A cashier’s check is a check that a bank guarantees. It has the cashier’s signature and uses the bank’s funds, rather than the purchaser’s funds. We also call it a treasurer’s check or teller’s check.

In the United States, the spelling is ‘check,’ and ‘cheque’ in other native-English speaking nations.

We use a cashier’s check when the receiver of funds requires a total guarantee. For example, in some real estate and brokerage transactions, the receiver may demand a guarantee.

How to get a cashier’s check

Go to your bank and ask for a cashier’s check, stating the amount. The bank will debit that amount from your account. Subsequently, the bank assumes responsibility for making sure the check clears.

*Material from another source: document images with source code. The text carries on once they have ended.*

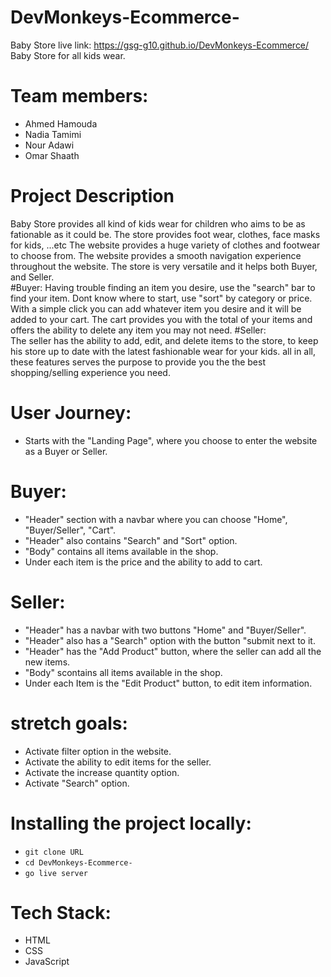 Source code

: # DevMonkeys-Ecommerce-

Baby Store live link: https://gsg-g10.github.io/DevMonkeys-Ecommerce/ <br>
Baby Store for all kids wear.

# Team members:

- Ahmed Hamouda
- Nadia Tamimi
- Nour Adawi
- Omar Shaath

# Project Description

Baby Store provides all kind of kids wear for children who aims to be as fationable as it could be.
The store provides foot wear, clothes, face masks for kids, ...etc
The website provides a huge variety of clothes and footwear to choose from.
The website provides a smooth navigation experience throughout the website.
The store is very versatile and it helps both Buyer, and Seller.
<br>
#Buyer:
Having trouble finding an item you desire, use the "search" bar to find your item.
Dont know where to start, use "sort" by category or price.
With a simple click you can add whatever item you desire and it will be added to your cart.
The cart provides you with the total of your items and offers the ability to delete any item you may not need.
#Seller:
<br>
The seller has the ability to add, edit, and delete items to the store, to keep his store up to date with the latest fashionable wear for your kids.
all in all, these features serves the purpose to provide you the the best shopping/selling experience you need.

# User Journey:

- Starts with the "Landing Page", where you choose to enter the website as a Buyer or Seller.

# Buyer:

- "Header" section with a navbar where you can choose "Home", "Buyer/Seller", "Cart".
- "Header" also contains "Search" and "Sort" option.
- "Body" contains all items available in the shop.
- Under each item is the price and the ability to add to cart.

# Seller:

- "Header" has a navbar with two buttons "Home" and "Buyer/Seller".
- "Header" also has a "Search" option with the button "submit next to it.
- "Header" has the "Add Product" button, where the seller can add all the new items.
- "Body" scontains all items available in the shop.
- Under each Item is the "Edit Product" button, to edit item information.

# stretch goals:

- Activate filter option in the website.
- Activate the ability to edit items for the seller.
- Activate the increase quantity option.
- Activate "Search" option.

# Installing the project locally:

- `git clone URL`
- `cd DevMonkeys-Ecommerce-`
- `go live server`

# Tech Stack:

- HTML
- CSS
- JavaScript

Cashier's check - guaranteed by the bank
A cashier’s check is the safest form of payment.

This procedure contrasts with a personal check. With a personal check, the money only leaves your account when the recipient presents the check.

A cashier’s check usually clears one day after the recipient deposits it into a bank account. However, most bank managers will allow you to draw money beforehand. They let you do this because they are sure the check will clear.

A cashier’s check is not certified check

A certified check is a personal check. We say ‘certified’ because the bank confirms the signature is the account holder’s. Additionally, the bank confirms that the account has enough money in it for the check to clear.

People trust money orders more than personal checks. However, in the US, people do not recognize them as ‘guaranteed funds.’ In the US, there is a $1,000 limit on money orders (postal money orders).

Most American insurance and brokerage firms will not accept money orders as payment for deposits into brokerage accounts or insurance premiums. They will not accept them because of the regulatory requirements with the Patriot Act and the Bank Secrecy Act.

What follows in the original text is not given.